Perplexity also said the system is model-agnostic and can work across different local hardware. The company pointed to an Intel collaboration and said the same framework applies to other local chips, including NVIDIA's RTX Spark.

The pitch: better hardware keeps more work on-device

The announcement reflects a broader industry push to move more AI inference onto personal computers and other endpoint devices. Perplexity argued that as local hardware improves, more of the work can stay on a user’s machine, leaving cloud infrastructure for tasks that genuinely require it.

The company also said that keeping routine or sensitive work on-device could ease pressure on centralized compute infrastructure. By shifting some of the load to devices already in users' hands, Perplexity said the approach could reduce the need for as much server-side capacity.

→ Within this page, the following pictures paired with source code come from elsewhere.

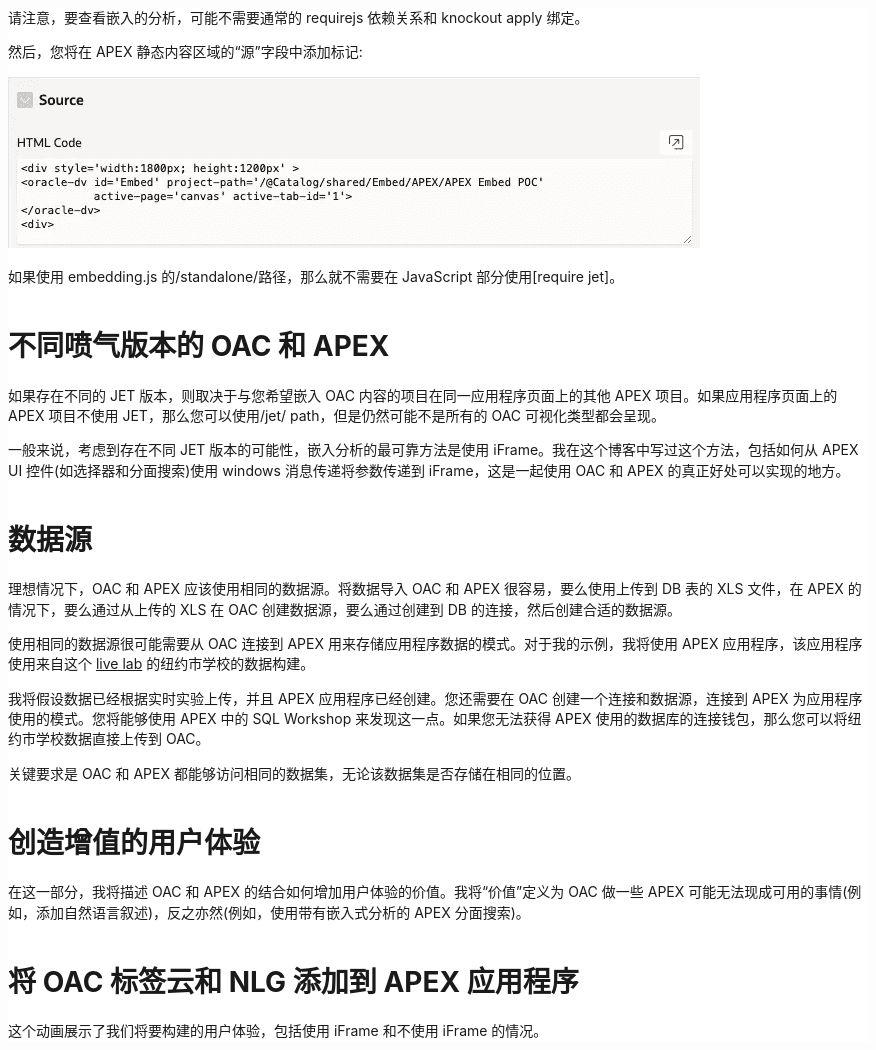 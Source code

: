 请注意，要查看嵌入的分析，可能不需要通常的 requirejs 依赖关系和 knockout apply 绑定。

然后，您将在 APEX 静态内容区域的“源”字段中添加<oracle-dv>标记:</oracle-dv>

![](img/bf9a2dd053748176b2bd4d75aea2e058.png)

如果使用 embedding.js 的/standalone/路径，那么就不需要在 JavaScript 部分使用[require jet]。

# 不同喷气版本的 OAC 和 APEX

如果存在不同的 JET 版本，则取决于与您希望嵌入 OAC 内容的项目在同一应用程序页面上的其他 APEX 项目。如果应用程序页面上的 APEX 项目不使用 JET，那么您可以使用/jet/ path，但是仍然可能不是所有的 OAC 可视化类型都会呈现。

一般来说，考虑到存在不同 JET 版本的可能性，嵌入分析的最可靠方法是使用 iFrame。我在这个博客中写过这个方法，包括如何从 APEX UI 控件(如选择器和分面搜索)使用 windows 消息传递将参数传递到 iFrame，这是一起使用 OAC 和 APEX 的真正好处可以实现的地方。

# 数据源

理想情况下，OAC 和 APEX 应该使用相同的数据源。将数据导入 OAC 和 APEX 很容易，要么使用上传到 DB 表的 XLS 文件，在 APEX 的情况下，要么通过从上传的 XLS 在 OAC 创建数据源，要么通过创建到 DB 的连接，然后创建合适的数据源。

使用相同的数据源很可能需要从 OAC 连接到 APEX 用来存储应用程序数据的模式。对于我的示例，我将使用 APEX 应用程序，该应用程序使用来自这个 [live lab](https://apexapps.oracle.com/pls/apex/r/dbpm/livelabs/run-workshop?p210_wid=631&p210_wec=&session=6827204128045) 的纽约市学校的数据构建。

我将假设数据已经根据实时实验上传，并且 APEX 应用程序已经创建。您还需要在 OAC 创建一个连接和数据源，连接到 APEX 为应用程序使用的模式。您将能够使用 APEX 中的 SQL Workshop 来发现这一点。如果您无法获得 APEX 使用的数据库的连接钱包，那么您可以将纽约市学校数据直接上传到 OAC。

关键要求是 OAC 和 APEX 都能够访问相同的数据集，无论该数据集是否存储在相同的位置。

# 创造增值的用户体验

在这一部分，我将描述 OAC 和 APEX 的结合如何增加用户体验的价值。我将“价值”定义为 OAC 做一些 APEX 可能无法现成可用的事情(例如，添加自然语言叙述)，反之亦然(例如，使用带有嵌入式分析的 APEX 分面搜索)。

# 将 OAC 标签云和 NLG 添加到 APEX 应用程序

这个动画展示了我们将要构建的用户体验，包括使用 iFrame 和不使用 iFrame 的情况。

Perplexity cast that shift as a question of both efficiency and control. It said that moving more processing locally could help keep important data within a user’s own jurisdiction without requiring the construction of dedicated data centers for that purpose.

Perplexity positions itself around efficiency

The company said its incentive structure makes it well suited to this kind of system because its business depends on accurate answers rather than on maximizing compute use. In Perplexity’s view, that makes it more natural to optimize for value per watt and to use larger models only when necessary.

Hybrid AI has long been discussed across the industry, but Perplexity said its Personal Computer product is the first to make that model practical in a seamless way. The company said the system is designed to treat compute itself as something that can be orchestrated intelligently across the machine and the cloud.

Perplexity’s announcement signals a continuing effort to expand its platform beyond answer generation into broader AI coordination. By focusing on task routing, local inference and cloud orchestration, the company is betting that future AI systems will be judged not only by model quality, but also by how efficiently they decide where work should happen.